We faced these primary technical challenges throughout the month:

  • Glaciforming – The Algorithm
    • Most technically difficult mechanic in the game to implement
    • Essentially involves a graph – each “extrusion” node retains a list of all adjacent nodes
    • Figuring out exactly how melting a specific node affects surrounding nodes was one of the biggest challenges
      • Idea is that breaking a node should cause all nodes branching off of it to also break so as to avoid floating nodes
      • Glaciforming makes use of a breadth-first search to destroy all nodes that are no longer branching from a source body of ice, which there can be multiple of (a “source” is an ice that essentially already existed that the player can extrude from.
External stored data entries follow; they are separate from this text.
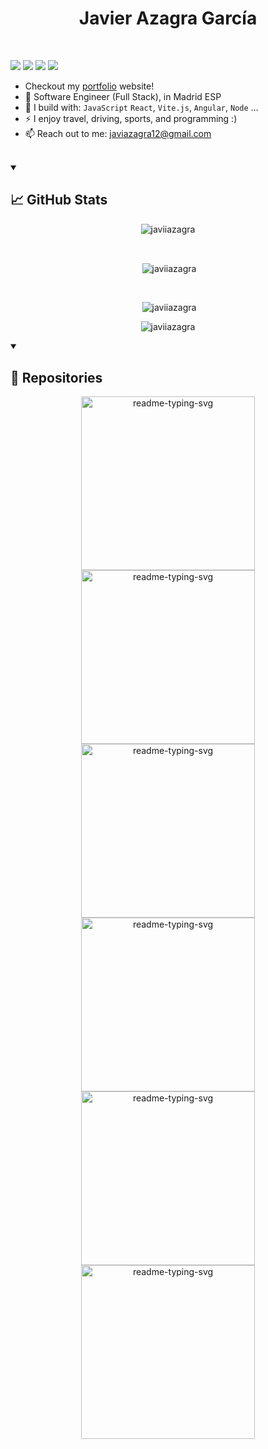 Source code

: <h1 align="center">Javier Azagra García</h1>
</br>

[<img src="https://img.shields.io/badge/github-%2312100E.svg?&style=for-the-badge&logo=github&logoColor=white&color=black" target="_blank" />](https://github.com/JaviiAzagra)
[<img src="https://img.shields.io/badge/gitlab-%2312100E.svg?&style=for-the-badge&logo=gitlab&logoColor=white&color=9b51e0" target="_blank" />](https://gitlab.com/JaviAzagra)
[<img src="https://img.shields.io/badge/instagram-%2312100E.svg?&style=for-the-badge&logo=instagram&color=405DE6" target="_blank"/>](https://instagram.com/12jav1) 
[<img src="https://img.shields.io/badge/linkedin-%230077B5.svg?&style=for-the-badge&logo=linkedin&logoColor=white" target="_blank"/>](https://www.linkedin.com/in/javier-azagra-garc%C3%ADa/)



- Checkout my [portfolio](https://javierazagra.com/) website!
- 🏢 Software Engineer (Full Stack), in Madrid ESP
- 🧰 I build with: `JavaScript` `React`, `Vite.js`, `Angular`, `Node` ...
- ⚡ I enjoy travel, driving, sports, and programming :)
- 📫 Reach out to me: javiazagra12@gmail.com
</br>
<details open>
  <summary><h2>📈 GitHub Stats</h2></summary>
  <p align="center"><img align="center" src="https://github-readme-stats.vercel.app/api/top-langs?username=javiiazagra&theme=react&hide_border=true&bg_color=000000&title_color=FFFFFF&icon_color=FFFFFF&hide_border&show_icons=true&locale=en&layout=donut" alt="javiiazagra" /></p>
    </br>
  <p align="center">&nbsp;<img align="center" src="https://github-readme-stats.vercel.app/api?username=javiiazagra&theme=react&hide_border=true&bg_color=000000&title_color=FFFFFF&text_color=7F7F7F&icon_color=FFFFFF&hide_border&show_icons=true&locale=en" alt="javiiazagra" /></p>
    </br>
  <p  align="center">&nbsp;<img src="https://streak-stats.demolab.com/?user=JaviiAzagra&theme=dark&background=000000&ring=FFFFFF&currStreakLabel=FFFFFF&currStreakNum=FFFFFF&fire=FFFFFF&sideLabels=7F7F7F&dates=7F7F7F" alt="javiiazagra" /></p>
  <p align="center"> <img src="https://komarev.com/ghpvc/?username=javiiazagra&label=Profile%20views&color=7F7F7F&style=flat" alt="javiiazagra" /> </p>
</details>

<details open> 
  <summary><h2>📙 Repositories</h2></summary>
  <p align="center">
    <a href="https://github.com/JaviiAzagra/Github-Clone"><img width="278" src="https://denvercoder1-github-readme-stats.vercel.app/api/pin/?username=JaviiAzagra&repo=github-clone&theme=react&hide_border=true&bg_color=141514&title_color=FFFFFF&icon_color=FFFFFF&show_icons=true" alt="readme-typing-svg"></a>
    <a href="https://github.com/JaviiAzagra/Template-Node.js"><img width="278" src="https://denvercoder1-github-readme-stats.vercel.app/api/pin/?username=JaviiAzagra&repo=Template-Node.js&theme=react&hide_border=true&bg_color=141514&title_color=FFFFFF&icon_color=FFFFFF&show_icons=true" alt="readme-typing-svg"></a>
    <a href="https://github.com/JaviiAzagra/javierazagra.com"><img width="278" src="https://denvercoder1-github-readme-stats.vercel.app/api/pin/?username=JaviiAzagra&repo=javierazagra.com&theme=react&hide_border=true&bg_color=141514&title_color=FFFFFF&icon_color=FFFFFF&show_icons=true" alt="readme-typing-svg"></a>
    <a href="https://github.com/JaviiAzagra/Porsche-Supercup"><img width="278" src="https://denvercoder1-github-readme-stats.vercel.app/api/pin/?username=JaviiAzagra&repo=Porsche-Supercup&theme=react&hide_border=true&bg_color=141514&title_color=FFFFFF&icon_color=FFFFFF&show_icons=true" alt="readme-typing-svg"></a>
    <a href="https://github.com/JaviiAzagra/Four-Corners"><img width="278" src="https://denvercoder1-github-readme-stats.vercel.app/api/pin/?username=JaviiAzagra&repo=Four-Corners&theme=react&hide_border=true&bg_color=141514&title_color=FFFFFF&icon_color=FFFFFF&show_icons=true" alt="readme-typing-svg"></a>
    <a href="https://github.com/JaviiAzagra/BOT-DISCORD"><img width="278" src="https://denvercoder1-github-readme-stats.vercel.app/api/pin/?username=JaviiAzagra&repo=BOT-DISCORD&theme=react&hide_border=true&bg_color=141514&title_color=FFFFFF&icon_color=FFFFFF&show_icons=true" alt="readme-typing-svg"></a>
  </p>
</details>
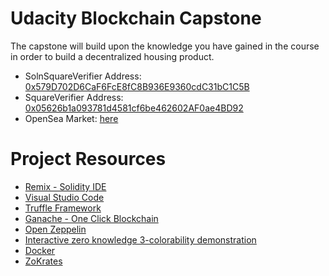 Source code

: # Udacity Blockchain Capstone

The capstone will build upon the knowledge you have gained in the course in order to build a decentralized housing product. 

* SolnSquareVerifier Address: [0x579D702D6CaF6FcE8fC8B936E9360cdC31bC1C5B](https://rinkeby.etherscan.io/address/0x579D702D6CaF6FcE8fC8B936E9360cdC31bC1C5B)
* SquareVerifier Address: [0x05626b1a093781d4581cf6be462602AF0ae4BD92](https://rinkeby.etherscan.io/address/0x05626b1a093781d4581cf6be462602AF0ae4BD92)
* OpenSea Market: [here](https://rinkeby.opensea.io/assets/unidentified-contract-v562)

# Project Resources

* [Remix - Solidity IDE](https://remix.ethereum.org/)
* [Visual Studio Code](https://code.visualstudio.com/)
* [Truffle Framework](https://truffleframework.com/)
* [Ganache - One Click Blockchain](https://truffleframework.com/ganache)
* [Open Zeppelin ](https://openzeppelin.org/)
* [Interactive zero knowledge 3-colorability demonstration](http://web.mit.edu/~ezyang/Public/graph/svg.html)
* [Docker](https://docs.docker.com/install/)
* [ZoKrates](https://github.com/Zokrates/ZoKrates)
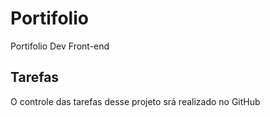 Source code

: # Portifolio
Portifolio Dev Front-end

## Tarefas
 O controle das tarefas desse projeto srá realizado no GitHub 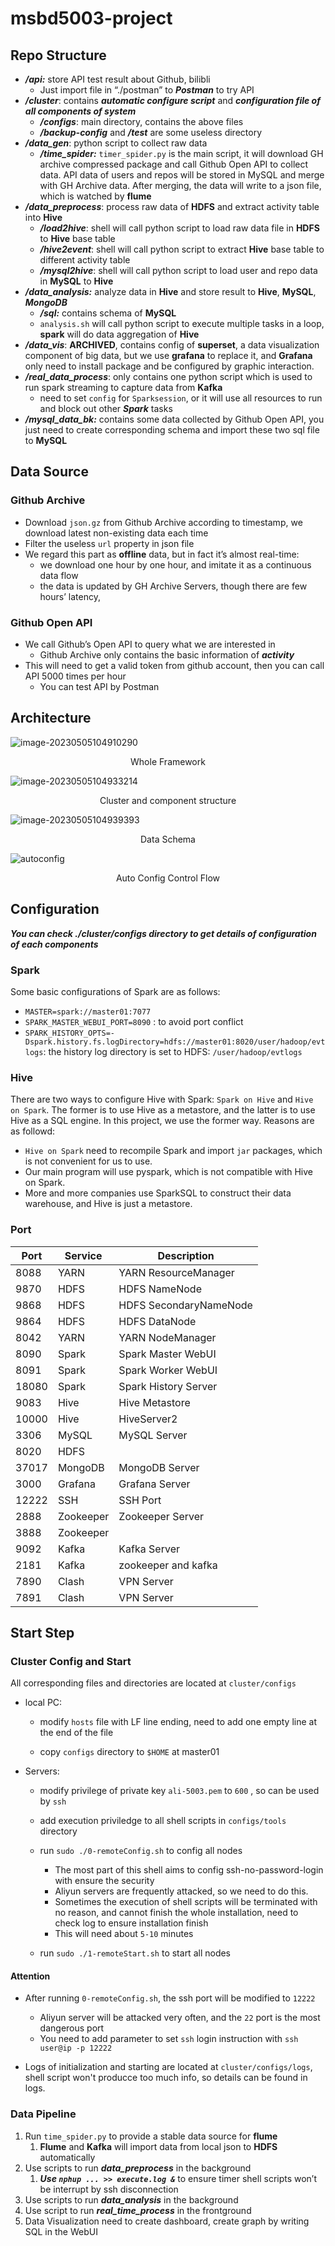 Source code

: # msbd5003-project

## Repo Structure

- ***/api:***  store API test result about Github, bilibli
    - Just import file in “./postman” to ***Postman*** to try API
- ***/cluster***: contains ***automatic configure script*** and ***configuration file of all components of system***
    - ***/configs***: main directory, contains the above files
    - ***/backup-config*** and ***/test*** are some useless directory
- ***/data_gen***: python script to collect raw data
    - ***/time_spider:***	`timer_spider.py` is the main script, it will download GH archive compressed package and call Github Open API to collect data.  API data of users and repos will be stored in MySQL and merge with GH Archive data. After merging, the data will write to a json file, which is watched by **flume**
- ***/data_preprocess***: process raw data of **HDFS** and extract activity table into **Hive**
    - ***/load2hive***: shell will call python script to load raw data file in **HDFS** to **Hive** base table
    - ***/hive2event***: shell will call python script to extract **Hive** base table to different activity table
    - ***/mysql2hive***: shell will call python script to load user and repo data in **MySQL** to **Hive**
- ***/data_analysis:*** analyze data in **Hive** and store result to **Hive**, **MySQL**, ***MongoDB***
    - ***/sql:*** contains schema of **MySQL**
    - `analysis.sh` will call python script to execute multiple tasks in a loop, **spark** will do data aggregation of **Hive**
- ***/data_vis***: **ARCHIVED**, contains config of **superset**, a data visualization component of big data, but we use **grafana** to replace it, and **Grafana** only need to install package and be configured by graphic interaction.
- ***/real_data_process***: only contains one python script which is used to run spark streaming to capture data from **Kafka**
    - need to set `config` for `Sparksession`, or it will use all resources to run and block out other ***Spark*** tasks
- ***/mysql_data_bk:*** contains some data collected by Github Open API, you just need to create corresponding schema and import these two sql file to **MySQL**

## Data Source

### Github Archive

- Download `json.gz` from Github Archive according to timestamp, we download latest non-existing data each time
- Filter the useless `url` property in json file
- We regard this part as **offline** data, but in fact it’s almost real-time:
    - we download one hour by one hour, and imitate it as a continuous data flow
    - the data is updated by GH Archive Servers, though there are few hours’ latency,

### Github Open API

- We call Github’s Open API to query what we are interested in
    - Github Archive only contains the basic information of ***activity***
- This will need to get a valid token from github account, then you can call API 5000 times per hour
    - You can test API by Postman

## Architecture

![image-20230505104910290](./README.assets/image-20230505104910290.png)

<center>
    Whole Framework
</center>



![image-20230505104933214](./README.assets/image-20230505104933214.png)

<center>
    Cluster and component structure
</center>



![image-20230505104939393](./README.assets/image-20230505104939393.png)

<center>
    Data Schema
</center>

![autoconfig](./README.assets/autoconfig.png)

<center>
    Auto Config Control Flow
</center>



## Configuration

***You can check ./cluster/configs directory to get details of configuration of each components*** 

### Spark

Some basic configurations of Spark are as follows:

- `MASTER=spark://master01:7077` 
- `SPARK_MASTER_WEBUI_PORT=8090` : to avoid port conflict
- `SPARK_HISTORY_OPTS=-Dspark.history.fs.logDirectory=hdfs://master01:8020/user/hadoop/evtlogs`: the history log directory is set to HDFS: `/user/hadoop/evtlogs`

### Hive

There are two ways to configure Hive with Spark: `Spark on Hive` and `Hive on Spark`. The former is to use Hive as a metastore, and the latter is to use Hive as a SQL engine. In this project, we use the former way. Reasons are as followd:

- `Hive on Spark` need to recompile Spark and import `jar` packages, which is not convenient for us to use.
- Our main program will use pyspark, which is not compatible with Hive on Spark.
- More and more companies use SparkSQL to construct their data warehouse, and Hive is just a metastore.

### Port

| Port | Service | Description |
| ---- | ------- | ----------- |
| 8088 | YARN | YARN ResourceManager |
| 9870 | HDFS | HDFS NameNode |
| 9868 | HDFS | HDFS SecondaryNameNode |
| 9864 | HDFS | HDFS DataNode |
| 8042 | YARN | YARN NodeManager |
| 8090 | Spark | Spark Master WebUI |
| 8091 | Spark | Spark Worker WebUI |
| 18080 | Spark | Spark History Server |
| 9083 | Hive | Hive Metastore |
| 10000 | Hive | HiveServer2 |
| 3306 | MySQL | MySQL Server |
| 8020 | HDFS | |
| 37017 | MongoDB | MongoDB Server |
| 3000 | Grafana | Grafana Server |
| 12222 | SSH | SSH Port |
| 2888 | Zookeeper | Zookeeper Server |
| 3888 | Zookeeper | |
| 9092 | Kafka | Kafka Server |
| 2181 | Kafka | zookeeper and kafka |
| 7890 | Clash | VPN Server |
| 7891 | Clash | VPN Server |




## Start Step

### Cluster Config and Start

All corresponding files and directories are located at `cluster/configs`

- local PC:

    - modify `hosts` file with LF line ending, need to add one empty line at the end of the file

    - copy `configs` directory to `$HOME` at master01

- Servers:

    - modify privilege of private key `ali-5003.pem` to `600` , so can be used by `ssh`

    - add execution priviledge to all shell scripts in `configs/tools` directory

    - run `sudo ./0-remoteConfig.sh` to config all nodes
      - The most part of this shell aims to config ssh-no-password-login with ensure the security
      - Aliyun servers are frequently attacked, so we need to do this.
      - Sometimes the execution of shell scripts will be terminated with no reason, and cannot finish the whole installation, need to check log to ensure installation finish
      - This will need about `5-10` minutes

    - run `sudo ./1-remoteStart.sh` to start all nodes


#### Attention

- After running `0-remoteConfig.sh`, the ssh port will be modified to `12222`
  - Aliyun server will be attacked very often, and the `22` port is the most dangerous port
  - You need to add parameter to set `ssh` login instruction with `ssh user@ip -p 12222`
  
- Logs of initialization and starting are located at `cluster/configs/logs`, shell script won't producce too much info, so details can be found in logs.

### Data Pipeline

1. Run `time_spider.py` to provide a stable data source for **flume**
    1. **Flume** and **Kafka** will import data from local json to **HDFS** automatically
2. Use scripts to run ***data_preprocess*** in the background
    1. ***Use `nphup ... >> execute.log &`*** to ensure timer shell scripts won’t be interrupt by ssh disconnection
3. Use scripts to run ***data_analysis*** in the background
4. Use script to run ***real_time_process*** in the frontground
5. Data Visualization need to create dashboard, create graph by writing SQL in the WebUI
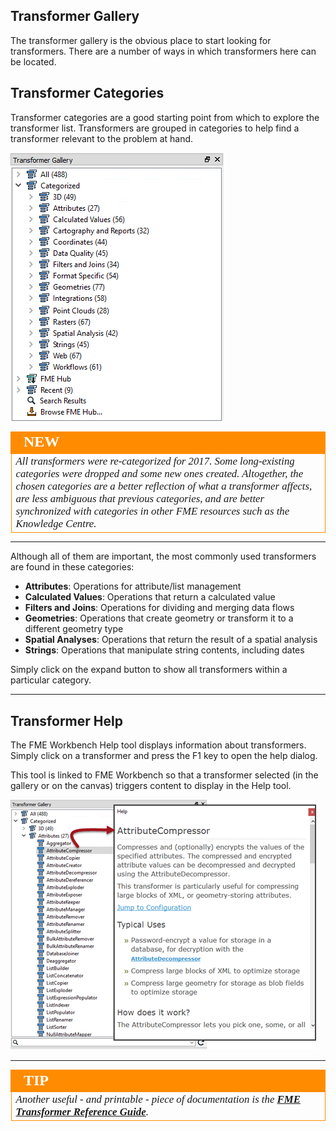 ## Transformer Gallery ##
The transformer gallery is the obvious place to start looking for transformers. There are a number of ways in which transformers here can be located.

## Transformer Categories ##
Transformer categories are a good starting point from which to explore the transformer list. Transformers are grouped in categories to help find a transformer relevant to the problem at hand.

![](./Images/Img5.002.TransformerGallery.png)

<!--New Section--> 

<table style="border-spacing: 0px">
<tr>
<td style="vertical-align:middle;background-color:darkorange;border: 2px solid darkorange">
<i class="fa fa-bolt fa-lg fa-pull-left fa-fw" style="color:white;padding-right: 12px;vertical-align:text-top"></i>
<span style="color:white;font-size:x-large;font-weight: bold;font-family:serif">NEW</span>
</td>
</tr>

<tr>
<td style="border: 1px solid darkorange">
<span style="font-family:serif; font-style:italic; font-size:larger">
All transformers were re-categorized for 2017. Some long-existing categories were dropped and some new ones created. Altogether, the chosen categories are a better reflection of what a transformer affects, are less ambiguous that previous categories, and are better synchronized with categories in other FME resources such as the Knowledge Centre.
</span>
</td>
</tr>
</table>

---

Although all of them are important, the most commonly used transformers are found in these categories:

- **Attributes**: Operations for attribute/list management
- **Calculated Values**: Operations that return a calculated value
- **Filters and Joins**: Operations for dividing and merging data flows
- **Geometries**: Operations that create geometry or transform it to a different geometry type
- **Spatial Analyses**: Operations that return the result of a spatial analysis
- **Strings**: Operations that manipulate string contents, including dates 

Simply click on the expand button to show all transformers within a particular category.

---

## Transformer Help ##
The FME Workbench Help tool displays information about transformers. Simply click on a transformer and press the F1 key to open the help dialog.

This tool is linked to FME Workbench so that a transformer selected (in the gallery or on the canvas) triggers content to display in the Help tool.

![](./Images/Img5.003.TransformerGalleryHelpConnection.png)

---

<!--Tip Section--> 

<table style="border-spacing: 0px">
<tr>
<td style="vertical-align:middle;background-color:darkorange;border: 2px solid darkorange">
<i class="fa fa-info-circle fa-lg fa-pull-left fa-fw" style="color:white;padding-right: 12px;vertical-align:text-top"></i>
<span style="color:white;font-size:x-large;font-weight: bold;font-family:serif">TIP</span>
</td>
</tr>

<tr>
<td style="border: 1px solid darkorange">
<span style="font-family:serif; font-style:italic; font-size:larger">
Another useful - and printable - piece of documentation is the <strong><a href="http://cdn.safe.com/resources/fme/FME-Transformer-Reference-Guide.pdf">FME Transformer Reference Guide</a></strong>.
</span>
</td>
</tr>
</table>

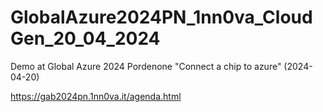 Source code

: # GlobalAzure2024PN_1nn0va_CloudGen_20_04_2024

Demo at Global Azure 2024 Pordenone "Connect a chip to azure" (2024-04-20)

https://gab2024pn.1nn0va.it/agenda.html

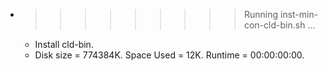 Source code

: * >>>>>>>>> Running inst-min-con-cld-bin.sh ...
  * Install cld-bin.
  * Disk size = 774384K. Space Used = 12K. Runtime = 00:00:00:00.
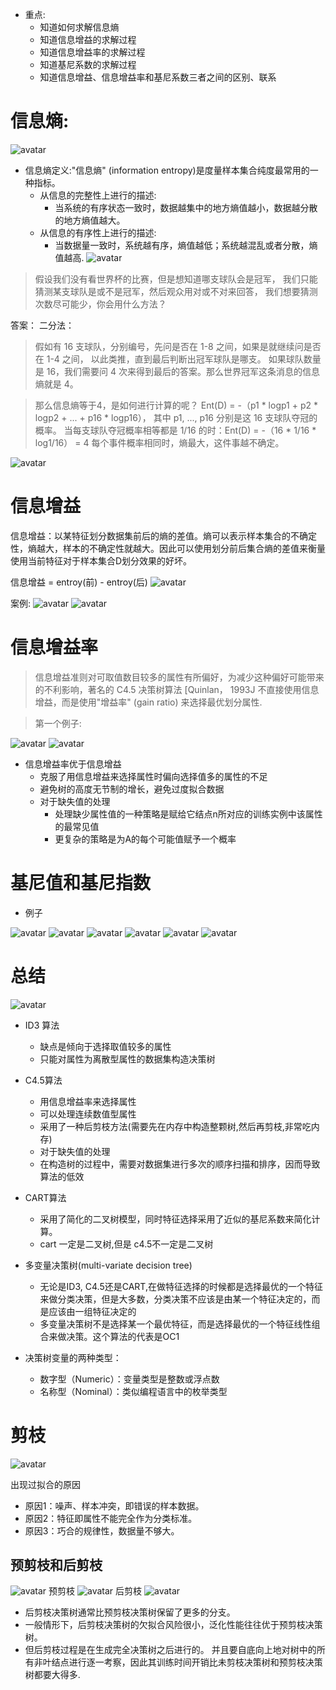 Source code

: - 重点:
    - 知道如何求解信息熵
    - 知道信息增益的求解过程
    - 知道信息增益率的求解过程
    - 知道基尼系数的求解过程
    - 知道信息增益、信息增益率和基尼系数三者之间的区别、联系

# 信息熵:
![avatar](../source/68.jpg)
- 信息熵定义:"信息熵" (information entropy)是度量样本集合纯度最常用的一种指标。
    - 从信息的完整性上进行的描述:
        - 当系统的有序状态一致时，数据越集中的地方熵值越小，数据越分散的地方熵值越大。
    - 从信息的有序性上进行的描述:
        - 当数据量一致时，系统越有序，熵值越低；系统越混乱或者分散，熵值越高.
![avatar](../source/69.jpg)

> 假设我们没有看世界杯的比赛，但是想知道哪支球队会是冠军，
我们只能猜测某支球队是或不是冠军，然后观众用对或不对来回答，
我们想要猜测次数尽可能少，你会用什么方法？

答案：
二分法：
> 假如有 16 支球队，分别编号，先问是否在 1-8 之间，如果是就继续问是否在 1-4 之间，
> 以此类推，直到最后判断出冠军球队是哪支。
> 如果球队数量是 16，我们需要问 4 次来得到最后的答案。那么世界冠军这条消息的信息熵就是 4。

> 那么信息熵等于4，是如何进行计算的呢？
> Ent(D) = -（p1 * logp1 + p2 * logp2 + ... + p16 * logp16），
> 其中 p1, ..., p16 分别是这 16 支球队夺冠的概率。
> 当每支球队夺冠概率相等都是 1/16 的时：Ent(D) = -（16 * 1/16 * log1/16） = 4
> 每个事件概率相同时，熵最大，这件事越不确定。

![avatar](../source/70.jpg)


# 信息增益
信息增益：以某特征划分数据集前后的熵的差值。熵可以表示样本集合的不确定性，熵越大，样本的不确定性就越大。因此可以使用划分前后集合熵的差值来衡量使用当前特征对于样本集合D划分效果的好坏。

信息增益 = entroy(前) - entroy(后)
![avatar](../source/71.jpg)

案例:
![avatar](../source/72.jpg)
![avatar](../source/73.jpg)

# 信息增益率
> 信息增益准则对可取值数目较多的属性有所偏好，为减少这种偏好可能带来的不利影响，著名的 C4.5 决策树算法 [Quinlan， 1993J 不直接使用信息增益，而是使用"增益率" (gain ratio) 来选择最优划分属性.

>第一个例子:

![avatar](../source/74.jpg)
![avatar](../source/75.jpg)


- 信息增益率优于信息增益
    - 克服了用信息增益来选择属性时偏向选择值多的属性的不足
    - 避免树的高度无节制的增长，避免过度拟合数据
    - 对于缺失值的处理
        - 处理缺少属性值的一种策略是赋给它结点n所对应的训练实例中该属性的最常见值
        - 更复杂的策略是为A的每个可能值赋予一个概率
    




# 基尼值和基尼指数


- 例子

![avatar](../source/76.jpg)
![avatar](../source/77.jpg)
![avatar](../source/78.jpg)
![avatar](../source/79.jpg)
![avatar](../source/80.jpg)
![avatar](../source/81.jpg)



# 总结
![avatar](../source/82.jpg)

- ID3 算法
    - 缺点是倾向于选择取值较多的属性
    - 只能对属性为离散型属性的数据集构造决策树


- C4.5算法
    - 用信息增益率来选择属性
    - 可以处理连续数值型属性
    - 采用了一种后剪枝方法(需要先在内存中构造整颗树,然后再剪枝,非常吃内存)
    - 对于缺失值的处理
    - 在构造树的过程中，需要对数据集进行多次的顺序扫描和排序，因而导致算法的低效

- CART算法
    - 采用了简化的二叉树模型，同时特征选择采用了近似的基尼系数来简化计算。
    - cart 一定是二叉树,但是 c4.5不一定是二叉树
    
- 多变量决策树(multi-variate decision tree)
    - 无论是ID3, C4.5还是CART,在做特征选择的时候都是选择最优的一个特征来做分类决策，但是大多数，分类决策不应该是由某一个特征决定的，而是应该由一组特征决定的
    - 多变量决策树不是选择某一个最优特征，而是选择最优的一个特征线性组合来做决策。这个算法的代表是OC1

- 决策树变量的两种类型：
    - 数字型（Numeric）：变量类型是整数或浮点数
    - 名称型（Nominal）：类似编程语言中的枚举类型
    
# 剪枝

![avatar](../source/83.jpg)

出现过拟合的原因
- 原因1：噪声、样本冲突，即错误的样本数据。
- 原因2：特征即属性不能完全作为分类标准。
- 原因3：巧合的规律性，数据量不够大。

## 预剪枝和后剪枝


![avatar](../source/84.jpg)
预剪枝
![avatar](../source/85.jpg)
后剪枝
![avatar](../source/86.jpg)


- 后剪枝决策树通常比预剪枝决策树保留了更多的分支。
- 一般情形下，后剪枝决策树的欠拟合风险很小，泛化性能往往优于预剪枝决策树。
- 但后剪枝过程是在生成完全决策树之后进行的。 并且要自底向上地对树中的所有非叶结点进行逐一考察，因此其训练时间开销比未剪枝决策树和预剪枝决策树都要大得多.










     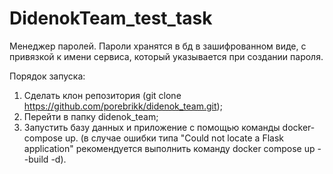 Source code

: # DidenokTeam_test_task
Менеджер паролей.
Пароли хранятся в бд в зашифрованном виде, с привязкой к имени сервиса, который указывается при создании пароля.

Порядок запуска:
1. Сделать клон репозитория (git clone https://github.com/porebrikk/didenok_team.git);
2. Перейти в папку didenok_team;
3. Запустить базу данных и приложение с помощью команды docker-compose up.
(в случае ошибки типа "Could not locate a Flask application" рекомендуется выполнить команду docker compose up --build -d).
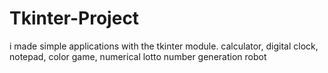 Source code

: # Tkinter-Project
i made simple applications with the tkinter module.
calculator, digital clock, notepad, color game, numerical lotto number generation robot
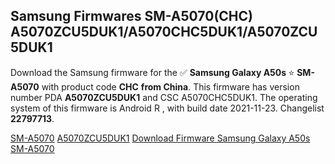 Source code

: <h2>Samsung Firmwares SM-A5070(CHC) A5070ZCU5DUK1/A5070CHC5DUK1/A5070ZCU5DUK1</h2>
Download the Samsung firmware for the ✅ <strong>Samsung Galaxy A50s </strong> ⭐ <strong>SM-A5070</strong> with product code <strong>CHC</strong> <strong> from China</strong>. This firmware has version number PDA <strong>A5070ZCU5DUK1</strong> and CSC A5070CHC5DUK1. The operating system of this firmware is Android R , with build date 2021-11-23. Changelist <strong>22797713</strong>.


[SM-A5070](https://samfirm.shop/samsung/model/SM-A5070)
[A5070ZCU5DUK1](https://samfirm.shop/samsung/pda/A5070ZCU5DUK1)
[Download Firmware Samsung Galaxy A50s SM-A5070](https://samfirm.shop/samsung/firmware/477481)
These can be internally powered, meaning glaciforming can be used to create a connection from a source to a destination to provide power to it)
      • This search is also used to update the powered status of nodes for the electricity system, as nodes can only be powered by a source node that is “internally powered”
    • Other major challenge was ensuring that ALL possible situations for this mechanic were accounted for
      • Which… there are a lot of, as one can imagine. 

Sound and Music


  • Scripts canvas coordination with WWise and C++ nodes have been explored and experienced, allowing for the integration of more complex audio triggers
  • Sound effects are starting to be fully integrated, including for the gun’s gas mode,  switching gun states, using levers, and doors opening (to name a few)
    • One sound effect to note is the looping heartbeat, which has its speed vary depending on the player’s health
  • Voice lines for A.L.I.C.E.’s introduction have been fully delivered and edited
  • Music has been more fully integrated, with the main menu theme swapping to a looping variation after one play


  • Began ideas for The Hub’s theme, which would be something much more atmospheric / emphasis on ambiance
  • Revisions to the Main Theme – different-sounding vocals are used, which overall sounds closer to the original vision for the theme

Team Shout-Outs

Shoutout to Jack Kalina for putting together and editing our Dev Blog, being our main person responsible for outsourcing, and working with RIT to ensure that our game can be published on Steam when it’s ready!